- Other names: Platelet alpha-granule deficiency
- Gray platelet syndrome is inherited in an autosomal recessive manner.
- Specialty: Hematology

= Gray platelet syndrome =

Gray platelet syndrome (GPS), or platelet alpha-granule deficiency, is a rare congenital autosomal recessive bleeding disorder caused by a reduction or absence of alpha-granules in blood platelets, and the release of proteins normally contained in these granules into the marrow, causing myelofibrosis. The name derives from the initial observation of gray appearance of platelets with a paucity of granules on blood films from a patient with a lifelong bleeding disorder.

== Signs and symptoms ==
Signs of GPS typically arise at birth or in childhood, these signs and symptoms include thrombocytopenia, bruising susceptibility, and epistaxis. Typically, the observed low platelet count in individuals is progressive, this can result in fatal hemorrhages later in life. Additionally, females who are affected may experience irregular menstrual cycles and heavy menstrual bleeding. Another common effect of GPS is myelofibrosis, where scar tissue builds up in the bone marrow causing it to be unable to produce a sufficient amount of blood cells. To compensate, other organs such as the spleen start to produce more blood cells which can lead to splenomegaly.

== Genetics ==
GPS is primarily inherited in an autosomal recessive manner. The gene that is mutated in GPS has been mapped to chromosome 3p and identified as NBEAL2. The location is 3p21.31. This is caused by a homozygous or compound heterozygous mutations in the NBEAL2 gene. NBEAL2 encodes a protein containing a BEACH domain that is predicted to be involved in vesicular trafficking. It is expressed in platelets and megakaryocytes and is required for the development of platelet alpha-granules. NBEAL2 expression is also required for the development of thrombocytes in zebrafish.

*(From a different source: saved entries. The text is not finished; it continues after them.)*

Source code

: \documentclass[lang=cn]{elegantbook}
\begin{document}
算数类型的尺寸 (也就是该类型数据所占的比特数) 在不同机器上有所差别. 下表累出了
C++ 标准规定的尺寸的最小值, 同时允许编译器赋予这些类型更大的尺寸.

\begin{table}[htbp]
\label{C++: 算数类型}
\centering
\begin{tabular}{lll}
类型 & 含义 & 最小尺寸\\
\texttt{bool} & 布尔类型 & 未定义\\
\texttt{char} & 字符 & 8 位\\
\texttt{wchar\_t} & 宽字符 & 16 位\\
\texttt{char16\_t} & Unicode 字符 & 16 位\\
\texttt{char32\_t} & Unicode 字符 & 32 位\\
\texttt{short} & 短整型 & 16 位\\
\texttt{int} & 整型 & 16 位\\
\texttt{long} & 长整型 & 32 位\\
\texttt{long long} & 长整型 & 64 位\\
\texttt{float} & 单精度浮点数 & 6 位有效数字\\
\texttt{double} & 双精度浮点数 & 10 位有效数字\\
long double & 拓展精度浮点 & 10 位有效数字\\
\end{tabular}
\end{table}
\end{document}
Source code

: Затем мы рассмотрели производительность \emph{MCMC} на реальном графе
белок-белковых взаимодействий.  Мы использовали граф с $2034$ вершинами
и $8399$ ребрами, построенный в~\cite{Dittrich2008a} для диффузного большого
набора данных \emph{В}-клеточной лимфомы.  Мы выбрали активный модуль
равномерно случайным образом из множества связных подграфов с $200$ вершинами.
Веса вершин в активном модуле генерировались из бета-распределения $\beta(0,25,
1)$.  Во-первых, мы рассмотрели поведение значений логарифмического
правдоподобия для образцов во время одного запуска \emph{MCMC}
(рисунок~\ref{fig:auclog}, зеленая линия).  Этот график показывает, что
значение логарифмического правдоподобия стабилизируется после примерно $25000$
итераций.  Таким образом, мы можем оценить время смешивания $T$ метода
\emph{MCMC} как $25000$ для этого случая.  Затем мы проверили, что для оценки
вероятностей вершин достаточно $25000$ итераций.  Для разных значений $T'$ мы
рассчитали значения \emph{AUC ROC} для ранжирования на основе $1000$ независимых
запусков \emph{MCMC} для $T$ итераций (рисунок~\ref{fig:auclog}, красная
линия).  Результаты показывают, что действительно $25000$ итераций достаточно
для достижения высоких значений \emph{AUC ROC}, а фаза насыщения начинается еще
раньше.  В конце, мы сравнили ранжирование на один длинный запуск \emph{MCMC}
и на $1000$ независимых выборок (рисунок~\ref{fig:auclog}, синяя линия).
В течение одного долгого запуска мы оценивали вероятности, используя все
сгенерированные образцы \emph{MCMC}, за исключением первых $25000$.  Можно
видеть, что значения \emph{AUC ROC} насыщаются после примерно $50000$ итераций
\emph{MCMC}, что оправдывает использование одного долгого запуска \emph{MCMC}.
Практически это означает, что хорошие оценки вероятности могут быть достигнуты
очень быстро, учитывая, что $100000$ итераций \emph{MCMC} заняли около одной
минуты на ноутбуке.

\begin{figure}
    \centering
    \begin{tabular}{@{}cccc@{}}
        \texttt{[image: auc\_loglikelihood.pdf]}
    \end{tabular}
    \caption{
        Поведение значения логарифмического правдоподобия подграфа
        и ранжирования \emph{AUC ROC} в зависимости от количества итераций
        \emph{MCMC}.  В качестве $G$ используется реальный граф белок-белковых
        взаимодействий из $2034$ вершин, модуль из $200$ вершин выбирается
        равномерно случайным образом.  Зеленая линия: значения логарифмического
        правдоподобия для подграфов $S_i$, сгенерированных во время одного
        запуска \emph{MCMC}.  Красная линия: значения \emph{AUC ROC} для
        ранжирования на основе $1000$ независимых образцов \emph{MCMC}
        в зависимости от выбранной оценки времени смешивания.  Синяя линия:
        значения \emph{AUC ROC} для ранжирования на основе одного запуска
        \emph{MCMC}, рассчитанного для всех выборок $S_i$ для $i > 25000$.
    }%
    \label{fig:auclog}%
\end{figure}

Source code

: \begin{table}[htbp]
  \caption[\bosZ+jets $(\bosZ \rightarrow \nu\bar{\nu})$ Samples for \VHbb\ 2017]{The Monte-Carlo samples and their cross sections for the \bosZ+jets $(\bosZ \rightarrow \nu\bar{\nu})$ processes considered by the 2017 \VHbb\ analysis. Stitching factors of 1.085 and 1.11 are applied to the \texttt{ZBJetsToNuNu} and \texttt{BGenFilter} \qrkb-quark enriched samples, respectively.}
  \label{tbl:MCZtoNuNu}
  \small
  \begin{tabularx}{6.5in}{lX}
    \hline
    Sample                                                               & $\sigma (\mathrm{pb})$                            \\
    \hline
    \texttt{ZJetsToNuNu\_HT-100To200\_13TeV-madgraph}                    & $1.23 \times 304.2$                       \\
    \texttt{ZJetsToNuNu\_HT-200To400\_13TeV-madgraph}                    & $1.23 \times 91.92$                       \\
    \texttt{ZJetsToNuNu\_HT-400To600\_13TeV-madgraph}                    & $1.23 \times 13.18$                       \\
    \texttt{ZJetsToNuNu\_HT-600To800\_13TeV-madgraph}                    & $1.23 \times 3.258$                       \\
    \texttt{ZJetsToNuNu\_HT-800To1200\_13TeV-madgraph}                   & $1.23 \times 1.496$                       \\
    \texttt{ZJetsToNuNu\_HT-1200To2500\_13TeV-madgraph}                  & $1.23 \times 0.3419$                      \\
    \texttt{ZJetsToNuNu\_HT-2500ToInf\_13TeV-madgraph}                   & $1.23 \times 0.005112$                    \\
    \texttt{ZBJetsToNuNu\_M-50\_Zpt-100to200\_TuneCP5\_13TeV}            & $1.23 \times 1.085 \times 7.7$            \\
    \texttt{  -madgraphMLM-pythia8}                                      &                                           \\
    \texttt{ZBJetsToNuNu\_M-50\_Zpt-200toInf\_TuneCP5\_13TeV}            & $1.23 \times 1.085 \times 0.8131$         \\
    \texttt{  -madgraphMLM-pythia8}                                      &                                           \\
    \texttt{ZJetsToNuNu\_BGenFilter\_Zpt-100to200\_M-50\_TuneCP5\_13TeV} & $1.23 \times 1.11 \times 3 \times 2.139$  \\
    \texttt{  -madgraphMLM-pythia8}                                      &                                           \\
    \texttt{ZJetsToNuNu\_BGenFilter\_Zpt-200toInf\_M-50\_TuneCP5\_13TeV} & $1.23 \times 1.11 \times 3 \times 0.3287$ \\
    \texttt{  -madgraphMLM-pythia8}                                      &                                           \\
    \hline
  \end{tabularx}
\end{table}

In Japan, GPS was found in 24 affected patients in a single family. There was at least 1 instance of male-to-male transmission, consistent with autosomal dominant inheritance.

A study reported of 14 families with GPS, 11 families had clear autosomal recessive inheritance. This was evidenced by consanguinity or multiple affected siblings with unaffected parents. The families had various backgrounds, including Bedouin, Turkish, Mennonite, French, German, Somali, African American, and mixed Northern and Southern European.

GPS is characterized by "thrombocytopenia, and abnormally large agranular platelets in peripheral blood smears." The defect in GPS is the failure of megakaryocytes to package secretory proteins into alpha-granules. Patients with the GPS are affected by mild to moderate bleeding tendencies. Usually these are not major bleeds but there has been some life-threatening cases. Affected women will tend to have heavy, irregular periods. Myelofibrosis is a condition that usually comes with GPS.

== Diagnosis ==
GPS is diagnosed based on clinical findings and requires demonstration of absence or marked reduction of alpha-granules by electron microscopy (EM). High serum vitamin B12 levels are common in patients diagnosed with GPS. Bone marrow sampling, though not required for diagnosis of GPS, might be necessary to evaluate myelofibrosis occurring in GPS and to exclude other disorders.

== Management ==
There is no specific treatment  for GPS, but it can be managed by anticipating and preventing the risks of bleeding. The treatment options include desmopressin. Splenectomy can be used to increase the platelet counts in those whose platelet counts decrease to approximately 30,000/microliter. Prognosis is generally good early in life when thrombocytopenia is mild.

== Epidemiology ==
Currently, only 60 cases have been recorded worldwide. While the prevalence of this syndrome is not known, it was found that it affects males and females equally.